だいたいは日々のなんでもないお話

日々の記録というか、忘備録。本が好きです。

「グレイスは死んだのか」という小説を読んだ

 「グレイスは死んだのか」という小説を読んだ。(赤松りかこ『グレイスは死んだのか』新潮社、2024年7月)
 
 グレイスというのは、犬の名前である。競技犬で狩猟に使われる犬でメスである。そして飼い主は、「三十そこそこの無口で小柄な浅黒い肌の男で、一年ほど前まで競走馬の調教師を生業にしていた」男である。それに、この犬、グレイスを子犬の頃から診ている獣医師の「オリーブ先生」(これは、飼い主の男が獣医につけたあだ名である)の二人と一匹、というか、三人と言ってもいいかもしれない。これが主な登場人物である。
 
 グレイスは、狩猟犬であるから、4か月齢から訓練されている。そして、いま、原因不明の病気で死にかけているので、オリーブ先生の病院につれてこられている。そこで突如、グレイスが飼い主に歯向かうという出来事があった。これは通常はありえないことである。
 いったい、この飼い主とグレイスの間になにがあったのか。それが、徐々に明らかになっていく。
 
 飼い主がブリーダーの女からグレイスを買い取ったときのこと。そして、深山に猟に出かけていって遭難し、山から出られなくなり、飼い主とグレイスだけで何日も過ごすことになったことなどが無口な飼い主の口からとつとつと、そして手紙から少しずつ明らかにされていく。

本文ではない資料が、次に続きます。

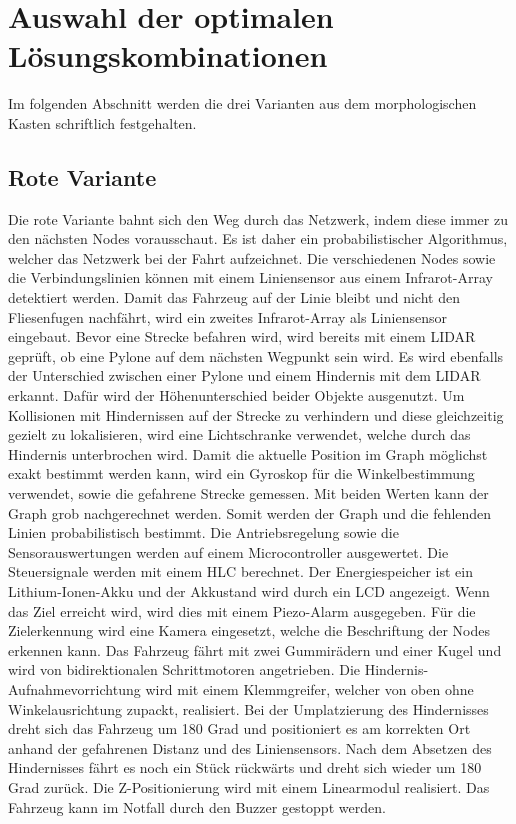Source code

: \documentclass[main.tex]{subfiles} %
\begin{document}


\section{Auswahl der optimalen Lösungskombinationen}
Im folgenden Abschnitt werden die drei Varianten aus dem morphologischen Kasten schriftlich festgehalten.

\subsection{Rote Variante}
Die rote Variante bahnt sich den Weg durch das Netzwerk, indem diese immer zu den nächsten Nodes vorausschaut. Es ist daher ein probabilistischer Algorithmus, welcher das Netzwerk bei der Fahrt aufzeichnet. Die verschiedenen Nodes sowie die Verbindungslinien können mit einem Liniensensor aus einem Infrarot-Array detektiert werden. Damit das Fahrzeug auf der Linie bleibt und nicht den Fliesenfugen nachfährt, wird ein zweites Infrarot-Array als Liniensensor eingebaut. Bevor eine Strecke befahren wird, wird bereits mit einem LIDAR geprüft, ob eine Pylone auf dem nächsten Wegpunkt sein wird. Es wird ebenfalls der Unterschied zwischen einer Pylone und einem Hindernis mit dem LIDAR erkannt. Dafür wird der Höhenunterschied beider Objekte ausgenutzt. Um Kollisionen mit Hindernissen auf der Strecke zu verhindern und diese gleichzeitig gezielt zu lokalisieren, wird eine Lichtschranke verwendet, welche durch das Hindernis unterbrochen wird. Damit die aktuelle Position im Graph möglichst exakt bestimmt werden kann, wird ein Gyroskop für die Winkelbestimmung verwendet, sowie die gefahrene Strecke gemessen. Mit beiden Werten kann der Graph grob nachgerechnet werden. Somit werden der Graph und die fehlenden Linien probabilistisch bestimmt. Die Antriebsregelung sowie die Sensorauswertungen werden auf einem Microcontroller ausgewertet. Die Steuersignale werden mit einem HLC berechnet.\newline
Der Energiespeicher ist ein Lithium-Ionen-Akku und der Akkustand wird durch ein LCD angezeigt. Wenn das Ziel erreicht wird, wird dies mit einem Piezo-Alarm ausgegeben. Für die Zielerkennung wird eine Kamera eingesetzt, welche die Beschriftung der Nodes erkennen kann.\newline
Das Fahrzeug fährt mit zwei Gummirädern und einer Kugel und wird von bidirektionalen Schrittmotoren angetrieben. Die Hindernis-Aufnahmevorrichtung wird mit einem Klemmgreifer, welcher von oben ohne Winkelausrichtung zupackt, realisiert. Bei der Umplatzierung des Hindernisses dreht sich das Fahrzeug um 180 Grad und positioniert es am korrekten Ort anhand der gefahrenen Distanz und des Liniensensors. Nach dem Absetzen des Hindernisses fährt es noch ein Stück rückwärts und dreht sich wieder um 180 Grad zurück. Die Z-Positionierung wird mit einem Linearmodul realisiert. Das Fahrzeug kann im Notfall durch den Buzzer gestoppt werden.
\end{document}
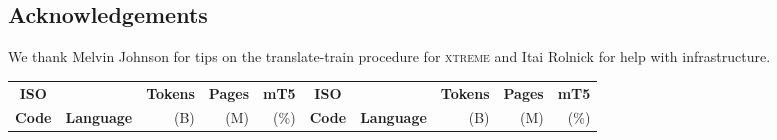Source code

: \documentclass[11pt]{article}
\begin{document}
\subsection*{Acknowledgements}

We thank Melvin Johnson for tips on the translate-train procedure for \textsc{xtreme} and Itai Rolnick for help with infrastructure.




\begin{table*}[h!]
\begin{center}
\footnotesize
\begin{tabular}[b]{clrrr|clrrr}
\toprule
\textbf{ISO} & & \textbf{Tokens} & \textbf{Pages} & \textbf{mT5} & \textbf{ISO} & & \textbf{Tokens} & \textbf{Pages} & \textbf{mT5} \\
\textbf{Code} & \textbf{Language} & (B) & (M) & (\%) & \textbf{Code} & \textbf{Language} & (B) & (M) & (\%) \\
\cmidrule(r){1-5}\cmidrule(l){6-10}


\end{tabular}
\end{center}
\end{table*}
\end{document}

 調教されていて、絶対に飼い主に歯向かうことのないはずのグレイスと飼い主、獣と人との間に、山の中でなにが起こったのか。岩崩れで、来た道を塞がれ、崖と滝と岩に往く道を遮られ、抜け出せない森の中で、樹の実を探し、虫を食い、グレイスが猟をしてきた動物を食い合い、洞の中で寝る日々が延々と続く。いつしか飼い主が、グレイスのお陰で命を保つという関係になってしまう。調教とは一体何であったのか。
 
 やがてグレイスの導きで深山の奥から抜け出ることができた飼い主とグレイス。そしてグレイスの死が近いと知った飼い主が選んだ道は。

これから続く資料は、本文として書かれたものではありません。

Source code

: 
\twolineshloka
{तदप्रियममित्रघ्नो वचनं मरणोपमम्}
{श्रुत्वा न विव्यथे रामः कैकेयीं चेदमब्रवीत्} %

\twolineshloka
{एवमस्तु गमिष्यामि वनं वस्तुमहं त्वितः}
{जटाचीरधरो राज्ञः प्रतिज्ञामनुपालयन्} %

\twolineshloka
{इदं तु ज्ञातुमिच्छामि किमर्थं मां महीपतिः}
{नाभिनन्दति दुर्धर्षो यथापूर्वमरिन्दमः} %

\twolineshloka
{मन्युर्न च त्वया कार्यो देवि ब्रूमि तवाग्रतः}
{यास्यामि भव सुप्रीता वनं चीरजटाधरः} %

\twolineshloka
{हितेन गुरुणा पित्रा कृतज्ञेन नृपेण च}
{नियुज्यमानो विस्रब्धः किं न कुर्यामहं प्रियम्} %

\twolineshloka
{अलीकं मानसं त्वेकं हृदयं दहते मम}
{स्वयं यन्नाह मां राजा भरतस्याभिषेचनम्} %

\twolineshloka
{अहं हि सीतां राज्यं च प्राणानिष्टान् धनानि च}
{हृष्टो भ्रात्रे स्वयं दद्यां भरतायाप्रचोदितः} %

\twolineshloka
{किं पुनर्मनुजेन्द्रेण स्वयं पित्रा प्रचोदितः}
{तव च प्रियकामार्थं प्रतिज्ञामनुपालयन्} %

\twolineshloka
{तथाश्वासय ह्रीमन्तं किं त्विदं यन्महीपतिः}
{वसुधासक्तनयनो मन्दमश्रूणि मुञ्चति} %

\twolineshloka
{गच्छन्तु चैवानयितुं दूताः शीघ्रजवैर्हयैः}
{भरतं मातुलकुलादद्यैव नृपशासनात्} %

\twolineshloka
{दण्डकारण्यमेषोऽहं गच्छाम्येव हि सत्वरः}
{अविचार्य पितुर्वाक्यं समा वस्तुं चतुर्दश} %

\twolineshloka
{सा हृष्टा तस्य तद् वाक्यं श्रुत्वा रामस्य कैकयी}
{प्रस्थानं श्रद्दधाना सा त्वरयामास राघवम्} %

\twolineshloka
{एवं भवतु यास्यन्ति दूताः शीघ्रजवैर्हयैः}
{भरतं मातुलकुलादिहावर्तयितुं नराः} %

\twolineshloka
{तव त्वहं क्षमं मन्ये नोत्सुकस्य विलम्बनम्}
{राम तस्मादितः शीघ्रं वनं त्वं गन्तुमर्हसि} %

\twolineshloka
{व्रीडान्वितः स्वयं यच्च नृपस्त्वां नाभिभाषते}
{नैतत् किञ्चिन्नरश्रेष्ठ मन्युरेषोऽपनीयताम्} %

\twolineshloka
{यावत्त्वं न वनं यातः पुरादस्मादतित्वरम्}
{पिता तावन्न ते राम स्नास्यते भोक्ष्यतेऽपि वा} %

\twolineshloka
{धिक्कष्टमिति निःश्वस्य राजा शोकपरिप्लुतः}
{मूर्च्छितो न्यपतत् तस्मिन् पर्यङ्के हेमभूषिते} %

 「躾と調教は、根本から違う」と言う調教師の飼い主と、調教されたはずのグレイス。調教するものと調教されるものとは一方向ではないのか? この両者の間に溜まっていく交感はなんなのか。深山の中での獣と人間の交感がこれでもかというほど濃密に描写され、森の中の獣の世界にぐいぐいと引き込まれていく。暗い濃い森の中での人と犬との濃密な時間に魂をゆさぶられた。人間は人間なのか、それとも獣?
 
 自然からあまりにも引き剥がされすぎた現代人への警鐘の書であると、わたしは読んだ。